SELEÇÃO ESTRANGEIRA - Brasil, desde 2002, apenas 8 de 62 amistosos foram no País

CBF desbota a seleção: desde 2002, apenas oito de 62 amistosos foram no Brasil

esFoto: Arte.
Lucas Calil
A CBF divulgou ontem o calendário de amistosos da seleção para o primeiro semestre de 2012. E pelo menos até junho, como já acontece há anos, a equipe canarinho ficará afastada do público brasileiro. Nenhuma das cinco partidas anunciadas será no país. E o time de Mano Menezes só fará um clássico contra um adversário do primeiro escalão: a Argentina, em 9 de junho, nos Estados Unidos. O primeiro adversário é a Bósnia e Herzegovina, em 28 de fevereiro, na Suíça.

É comum, nos últimos anos, que a seleção brasileira faça a grande maioria de seus jogos amistosos longe do Brasil. Desde 2002, por exemplo, das 62 partidas amistosas da equipe, em apenas oito (13%) os pentacampeões mundiais atuaram em casa. Nesse período, a CBF não economizou nas visitas à Inglaterra — 13 amistosos — e à Ásia, sobretudo ao lucrativo Oriente Médio — sete confrontos.
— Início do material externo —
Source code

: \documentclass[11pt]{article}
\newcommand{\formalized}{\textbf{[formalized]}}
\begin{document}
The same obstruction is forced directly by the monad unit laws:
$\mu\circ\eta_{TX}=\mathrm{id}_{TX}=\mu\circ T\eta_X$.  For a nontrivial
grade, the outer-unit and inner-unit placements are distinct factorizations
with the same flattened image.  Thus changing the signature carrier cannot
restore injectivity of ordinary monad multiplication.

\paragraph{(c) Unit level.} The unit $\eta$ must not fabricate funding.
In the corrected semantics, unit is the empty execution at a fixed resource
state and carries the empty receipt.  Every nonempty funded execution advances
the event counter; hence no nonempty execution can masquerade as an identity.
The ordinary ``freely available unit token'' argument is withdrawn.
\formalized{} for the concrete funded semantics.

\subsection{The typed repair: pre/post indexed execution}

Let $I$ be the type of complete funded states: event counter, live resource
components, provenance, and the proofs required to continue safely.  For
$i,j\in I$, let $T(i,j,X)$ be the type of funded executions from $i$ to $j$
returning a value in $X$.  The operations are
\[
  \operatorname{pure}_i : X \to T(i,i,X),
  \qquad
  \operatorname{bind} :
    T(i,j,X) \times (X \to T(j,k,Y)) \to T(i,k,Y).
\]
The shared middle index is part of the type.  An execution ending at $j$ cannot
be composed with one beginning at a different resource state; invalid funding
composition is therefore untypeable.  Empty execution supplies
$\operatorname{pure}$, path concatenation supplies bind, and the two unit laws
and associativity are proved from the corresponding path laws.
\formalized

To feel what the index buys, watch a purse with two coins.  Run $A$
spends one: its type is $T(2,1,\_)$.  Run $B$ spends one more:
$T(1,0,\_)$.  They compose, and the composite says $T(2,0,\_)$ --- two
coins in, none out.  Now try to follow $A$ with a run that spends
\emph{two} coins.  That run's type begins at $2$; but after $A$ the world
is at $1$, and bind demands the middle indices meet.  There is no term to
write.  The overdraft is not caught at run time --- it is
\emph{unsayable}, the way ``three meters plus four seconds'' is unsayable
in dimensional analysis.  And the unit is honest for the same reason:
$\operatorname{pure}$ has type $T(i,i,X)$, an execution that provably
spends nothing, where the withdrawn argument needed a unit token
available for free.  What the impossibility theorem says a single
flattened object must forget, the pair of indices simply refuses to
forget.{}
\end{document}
Desde 2007, até a cidade de Doha, no Qatar, assistiu ao vivo a mais exibições do Brasil que os torcedores brasileiros, no estádio.

Acordo complica jogos
De acordo com a assessoria de imprensa da CBF, o que dificulta a realização de amistosos da seleção no Brasil — a Kentaro, empresa suíça, é a responsável pela organização dos jogos — é um estatuto acordado entre a Fifa e a Uefa que só autoriza, anualmente, um amistoso fora da Europa e de localidades a até cinco horas de voo do continente. Os clubes europeus estão autorizados a vetar a apresentação de jogadores convocados a um amistoso que não obedeça a essa regra.

Só que esse acerto permite ajustes. Não vale para as férias do calendário europeu e, dependendo do jogo, a CBF consegue convencer as equipes a liberar as estrelas — antecipando a reapresentação dos atletas. Assim, o Brasil conseguiu jogar no México, no Gabão e no Qatar — em três continentes diferentes — nos últimos amistosos de 2011.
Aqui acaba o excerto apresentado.